Restate the listing exactly and in full.

* **DATA FOR REVIEW**:
──────────
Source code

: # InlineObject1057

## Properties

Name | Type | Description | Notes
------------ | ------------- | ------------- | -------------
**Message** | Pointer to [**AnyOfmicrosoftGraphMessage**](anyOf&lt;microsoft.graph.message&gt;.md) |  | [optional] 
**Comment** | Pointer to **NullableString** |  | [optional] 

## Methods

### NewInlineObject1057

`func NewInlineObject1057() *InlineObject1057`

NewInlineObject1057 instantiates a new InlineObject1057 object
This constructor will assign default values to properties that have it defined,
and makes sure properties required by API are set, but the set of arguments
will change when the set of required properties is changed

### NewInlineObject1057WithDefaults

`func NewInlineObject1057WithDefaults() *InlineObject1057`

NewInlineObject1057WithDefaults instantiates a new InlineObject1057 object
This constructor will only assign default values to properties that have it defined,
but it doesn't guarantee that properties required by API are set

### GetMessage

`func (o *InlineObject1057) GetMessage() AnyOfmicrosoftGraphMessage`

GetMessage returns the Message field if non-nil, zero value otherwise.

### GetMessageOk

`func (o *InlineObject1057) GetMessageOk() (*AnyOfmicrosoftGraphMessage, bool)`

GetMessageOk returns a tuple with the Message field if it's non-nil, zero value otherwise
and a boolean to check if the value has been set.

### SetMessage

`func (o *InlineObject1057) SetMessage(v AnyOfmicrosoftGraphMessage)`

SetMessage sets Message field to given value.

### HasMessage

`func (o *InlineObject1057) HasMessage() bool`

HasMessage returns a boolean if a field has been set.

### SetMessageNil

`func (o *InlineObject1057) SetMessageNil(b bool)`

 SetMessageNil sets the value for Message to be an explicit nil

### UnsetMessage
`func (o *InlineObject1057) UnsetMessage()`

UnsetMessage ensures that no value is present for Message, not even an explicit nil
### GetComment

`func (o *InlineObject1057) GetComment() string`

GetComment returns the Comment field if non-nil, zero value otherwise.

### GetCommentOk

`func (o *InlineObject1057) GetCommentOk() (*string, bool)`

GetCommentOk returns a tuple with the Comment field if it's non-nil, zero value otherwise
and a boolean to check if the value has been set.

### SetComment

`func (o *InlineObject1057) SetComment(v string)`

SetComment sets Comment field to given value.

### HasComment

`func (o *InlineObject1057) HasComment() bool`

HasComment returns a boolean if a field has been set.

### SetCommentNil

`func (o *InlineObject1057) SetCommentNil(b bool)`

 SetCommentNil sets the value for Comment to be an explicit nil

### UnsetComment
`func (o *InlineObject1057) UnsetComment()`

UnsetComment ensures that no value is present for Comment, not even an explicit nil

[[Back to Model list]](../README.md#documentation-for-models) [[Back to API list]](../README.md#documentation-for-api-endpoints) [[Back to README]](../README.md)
──────────
* **COMPLETED TASK**:
Source code

: # InlineObject1057

## Properties

Name | Type | Description | Notes
------------ | ------------- | ------------- | -------------
**Message** | Pointer to [**AnyOfmicrosoftGraphMessage**](anyOf&lt;microsoft.graph.message&gt;.md) |  | [optional] 
**Comment** | Pointer to **NullableString** |  | [optional] 

## Methods

### NewInlineObject1057

`func NewInlineObject1057() *InlineObject1057`

NewInlineObject1057 instantiates a new InlineObject1057 object
This constructor will assign default values to properties that have it defined,
and makes sure properties required by API are set, but the set of arguments
will change when the set of required properties is changed

### NewInlineObject1057WithDefaults

`func NewInlineObject1057WithDefaults() *InlineObject1057`

NewInlineObject1057WithDefaults instantiates a new InlineObject1057 object
This constructor will only assign default values to properties that have it defined,
but it doesn't guarantee that properties required by API are set

### GetMessage

`func (o *InlineObject1057) GetMessage() AnyOfmicrosoftGraphMessage`

GetMessage returns the Message field if non-nil, zero value otherwise.

### GetMessageOk

`func (o *InlineObject1057) GetMessageOk() (*AnyOfmicrosoftGraphMessage, bool)`

GetMessageOk returns a tuple with the Message field if it's non-nil, zero value otherwise
and a boolean to check if the value has been set.

### SetMessage

`func (o *InlineObject1057) SetMessage(v AnyOfmicrosoftGraphMessage)`

SetMessage sets Message field to given value.

### HasMessage

`func (o *InlineObject1057) HasMessage() bool`

HasMessage returns a boolean if a field has been set.

### SetMessageNil

`func (o *InlineObject1057) SetMessageNil(b bool)`

 SetMessageNil sets the value for Message to be an explicit nil

### UnsetMessage
`func (o *InlineObject1057) UnsetMessage()`

UnsetMessage ensures that no value is present for Message, not even an explicit nil
### GetComment

`func (o *InlineObject1057) GetComment() string`

GetComment returns the Comment field if non-nil, zero value otherwise.

### GetCommentOk

`func (o *InlineObject1057) GetCommentOk() (*string, bool)`

GetCommentOk returns a tuple with the Comment field if it's non-nil, zero value otherwise
and a boolean to check if the value has been set.

### SetComment

`func (o *InlineObject1057) SetComment(v string)`

SetComment sets Comment field to given value.

### HasComment

`func (o *InlineObject1057) HasComment() bool`

HasComment returns a boolean if a field has been set.

### SetCommentNil

`func (o *InlineObject1057) SetCommentNil(b bool)`

 SetCommentNil sets the value for Comment to be an explicit nil

### UnsetComment
`func (o *InlineObject1057) UnsetComment()`

UnsetComment ensures that no value is present for Comment, not even an explicit nil

[[Back to Model list]](../README.md#documentation-for-models) [[Back to API list]](../README.md#documentation-for-api-endpoints) [[Back to README]](../README.md)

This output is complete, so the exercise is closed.